*** Opening of Supplied records ***

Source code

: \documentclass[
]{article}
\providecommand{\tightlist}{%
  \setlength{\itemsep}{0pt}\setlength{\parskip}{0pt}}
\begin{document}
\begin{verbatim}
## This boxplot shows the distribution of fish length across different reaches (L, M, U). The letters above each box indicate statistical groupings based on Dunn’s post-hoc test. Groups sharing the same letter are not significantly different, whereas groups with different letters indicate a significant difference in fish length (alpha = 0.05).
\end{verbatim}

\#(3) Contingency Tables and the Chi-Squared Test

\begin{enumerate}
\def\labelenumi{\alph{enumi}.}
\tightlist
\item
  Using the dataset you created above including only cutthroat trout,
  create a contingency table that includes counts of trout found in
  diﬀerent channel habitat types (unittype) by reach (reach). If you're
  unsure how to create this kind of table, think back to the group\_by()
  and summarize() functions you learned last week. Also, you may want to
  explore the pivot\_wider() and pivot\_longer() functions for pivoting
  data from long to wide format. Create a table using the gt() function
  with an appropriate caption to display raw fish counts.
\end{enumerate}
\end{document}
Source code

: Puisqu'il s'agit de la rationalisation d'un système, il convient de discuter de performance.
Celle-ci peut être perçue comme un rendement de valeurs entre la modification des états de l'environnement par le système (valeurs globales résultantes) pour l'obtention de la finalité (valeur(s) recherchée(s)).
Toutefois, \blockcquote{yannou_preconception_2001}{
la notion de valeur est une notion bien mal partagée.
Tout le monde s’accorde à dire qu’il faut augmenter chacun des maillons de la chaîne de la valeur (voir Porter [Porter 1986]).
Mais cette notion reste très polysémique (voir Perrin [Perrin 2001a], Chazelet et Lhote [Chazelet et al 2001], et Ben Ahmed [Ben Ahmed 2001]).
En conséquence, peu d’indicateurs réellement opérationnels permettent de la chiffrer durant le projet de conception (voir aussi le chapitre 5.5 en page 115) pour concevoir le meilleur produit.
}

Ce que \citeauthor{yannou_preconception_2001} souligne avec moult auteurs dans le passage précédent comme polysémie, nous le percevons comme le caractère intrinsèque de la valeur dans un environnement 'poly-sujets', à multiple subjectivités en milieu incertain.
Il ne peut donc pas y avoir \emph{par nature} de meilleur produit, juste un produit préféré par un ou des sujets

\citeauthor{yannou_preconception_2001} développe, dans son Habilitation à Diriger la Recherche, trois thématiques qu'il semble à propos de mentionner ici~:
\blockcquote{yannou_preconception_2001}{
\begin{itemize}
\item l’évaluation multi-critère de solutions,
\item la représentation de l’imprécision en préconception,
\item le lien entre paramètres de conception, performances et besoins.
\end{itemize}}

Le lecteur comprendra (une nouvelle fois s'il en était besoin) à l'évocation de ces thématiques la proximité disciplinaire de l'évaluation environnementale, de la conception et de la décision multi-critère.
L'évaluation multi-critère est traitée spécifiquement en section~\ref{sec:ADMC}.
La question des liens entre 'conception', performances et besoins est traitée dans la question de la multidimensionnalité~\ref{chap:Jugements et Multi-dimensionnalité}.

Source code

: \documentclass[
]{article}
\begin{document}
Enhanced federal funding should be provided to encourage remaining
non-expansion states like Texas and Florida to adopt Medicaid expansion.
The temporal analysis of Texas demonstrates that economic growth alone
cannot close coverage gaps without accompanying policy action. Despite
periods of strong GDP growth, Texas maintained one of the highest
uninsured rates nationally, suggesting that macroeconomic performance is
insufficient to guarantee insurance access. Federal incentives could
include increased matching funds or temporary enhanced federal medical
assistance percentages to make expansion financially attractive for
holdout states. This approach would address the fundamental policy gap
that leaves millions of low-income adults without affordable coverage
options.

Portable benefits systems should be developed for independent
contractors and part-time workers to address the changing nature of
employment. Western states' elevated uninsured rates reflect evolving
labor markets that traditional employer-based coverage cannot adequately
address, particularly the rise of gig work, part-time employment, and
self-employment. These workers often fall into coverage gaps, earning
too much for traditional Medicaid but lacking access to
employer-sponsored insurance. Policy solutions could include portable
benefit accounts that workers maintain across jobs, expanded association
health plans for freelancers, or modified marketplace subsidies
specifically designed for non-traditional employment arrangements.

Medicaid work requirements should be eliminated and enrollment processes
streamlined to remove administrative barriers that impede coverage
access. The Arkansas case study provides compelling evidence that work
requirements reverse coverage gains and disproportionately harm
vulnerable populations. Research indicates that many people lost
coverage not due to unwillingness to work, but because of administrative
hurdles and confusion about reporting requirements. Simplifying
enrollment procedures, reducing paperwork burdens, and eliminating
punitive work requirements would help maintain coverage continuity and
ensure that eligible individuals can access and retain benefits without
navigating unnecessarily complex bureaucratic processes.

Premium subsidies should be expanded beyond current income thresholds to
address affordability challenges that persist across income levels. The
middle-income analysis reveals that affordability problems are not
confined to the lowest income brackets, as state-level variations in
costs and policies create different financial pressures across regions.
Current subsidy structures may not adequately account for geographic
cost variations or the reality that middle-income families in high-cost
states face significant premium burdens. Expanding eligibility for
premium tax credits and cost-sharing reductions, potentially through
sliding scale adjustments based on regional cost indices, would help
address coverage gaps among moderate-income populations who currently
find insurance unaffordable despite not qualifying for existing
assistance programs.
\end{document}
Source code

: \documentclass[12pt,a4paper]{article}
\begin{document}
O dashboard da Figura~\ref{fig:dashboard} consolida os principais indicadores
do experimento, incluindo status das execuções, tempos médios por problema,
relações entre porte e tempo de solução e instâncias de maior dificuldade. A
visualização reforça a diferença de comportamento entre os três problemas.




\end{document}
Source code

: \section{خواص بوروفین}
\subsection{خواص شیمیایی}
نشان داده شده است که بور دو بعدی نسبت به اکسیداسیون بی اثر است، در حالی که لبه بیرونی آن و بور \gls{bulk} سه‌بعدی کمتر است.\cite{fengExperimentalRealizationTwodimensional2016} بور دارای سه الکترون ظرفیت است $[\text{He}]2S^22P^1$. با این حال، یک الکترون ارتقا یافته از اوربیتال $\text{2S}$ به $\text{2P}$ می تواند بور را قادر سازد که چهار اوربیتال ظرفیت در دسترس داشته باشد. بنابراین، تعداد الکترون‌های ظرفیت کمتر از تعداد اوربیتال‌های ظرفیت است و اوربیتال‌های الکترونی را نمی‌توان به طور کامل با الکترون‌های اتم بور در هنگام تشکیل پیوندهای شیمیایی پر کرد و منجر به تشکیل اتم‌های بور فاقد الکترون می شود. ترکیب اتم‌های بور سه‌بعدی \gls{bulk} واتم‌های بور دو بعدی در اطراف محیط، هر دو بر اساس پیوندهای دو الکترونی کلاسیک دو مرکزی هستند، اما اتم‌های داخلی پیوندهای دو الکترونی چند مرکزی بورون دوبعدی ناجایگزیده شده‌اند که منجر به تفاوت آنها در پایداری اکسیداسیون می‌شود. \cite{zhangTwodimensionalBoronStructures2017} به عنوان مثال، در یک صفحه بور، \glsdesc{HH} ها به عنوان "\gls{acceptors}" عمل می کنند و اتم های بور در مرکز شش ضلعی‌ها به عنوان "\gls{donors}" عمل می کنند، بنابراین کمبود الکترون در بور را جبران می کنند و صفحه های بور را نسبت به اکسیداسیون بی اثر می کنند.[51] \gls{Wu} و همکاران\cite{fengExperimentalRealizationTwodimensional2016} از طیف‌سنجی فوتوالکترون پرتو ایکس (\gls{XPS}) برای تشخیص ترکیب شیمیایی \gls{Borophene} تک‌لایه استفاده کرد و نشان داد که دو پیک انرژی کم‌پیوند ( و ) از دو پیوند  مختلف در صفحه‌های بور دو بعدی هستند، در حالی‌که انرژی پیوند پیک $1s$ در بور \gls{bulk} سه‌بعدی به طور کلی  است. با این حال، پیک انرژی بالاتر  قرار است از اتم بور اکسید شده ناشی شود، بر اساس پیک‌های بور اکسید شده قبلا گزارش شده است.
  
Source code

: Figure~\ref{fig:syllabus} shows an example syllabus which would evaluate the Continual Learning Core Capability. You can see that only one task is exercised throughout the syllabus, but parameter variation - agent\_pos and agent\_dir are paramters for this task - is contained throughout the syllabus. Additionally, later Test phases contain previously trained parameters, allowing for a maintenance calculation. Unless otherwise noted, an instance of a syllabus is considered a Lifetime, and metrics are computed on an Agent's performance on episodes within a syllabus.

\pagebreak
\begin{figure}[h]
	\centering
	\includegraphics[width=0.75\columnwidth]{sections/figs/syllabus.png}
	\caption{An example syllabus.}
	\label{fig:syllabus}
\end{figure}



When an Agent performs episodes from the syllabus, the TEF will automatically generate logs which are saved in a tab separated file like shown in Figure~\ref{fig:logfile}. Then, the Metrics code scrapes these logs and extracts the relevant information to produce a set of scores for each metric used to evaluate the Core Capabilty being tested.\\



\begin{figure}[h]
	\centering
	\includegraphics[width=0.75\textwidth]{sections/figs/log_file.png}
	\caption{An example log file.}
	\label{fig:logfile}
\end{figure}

*** Close of Supplied records ***

* Work request
Write out each line above that contains the word "syllabus".

* Finished exercise
: Figure~\ref{fig:syllabus} shows an example syllabus which would evaluate the Continual Learning Core Capability. You can see that only one task is exercised throughout the syllabus, but parameter variation - agent\_pos and agent\_dir are paramters for this task - is contained throughout the syllabus. Additionally, later Test phases contain previously trained parameters, allowing for a maintenance calculation. Unless otherwise noted, an instance of a syllabus is considered a Lifetime, and metrics are computed on an Agent's performance on episodes within a syllabus.
	\includegraphics[width=0.75\columnwidth]{sections/figs/syllabus.png}
	\caption{An example syllabus.}
	\label{fig:syllabus}
When an Agent performs episodes from the syllabus, the TEF will automatically generate logs which are saved in a tab separated file like shown in Figure~\ref{fig:logfile}. Then, the Metrics code scrapes these logs and extracts the relevant information to produce a set of scores for each metric used to evaluate the Core Capabilty being tested.\\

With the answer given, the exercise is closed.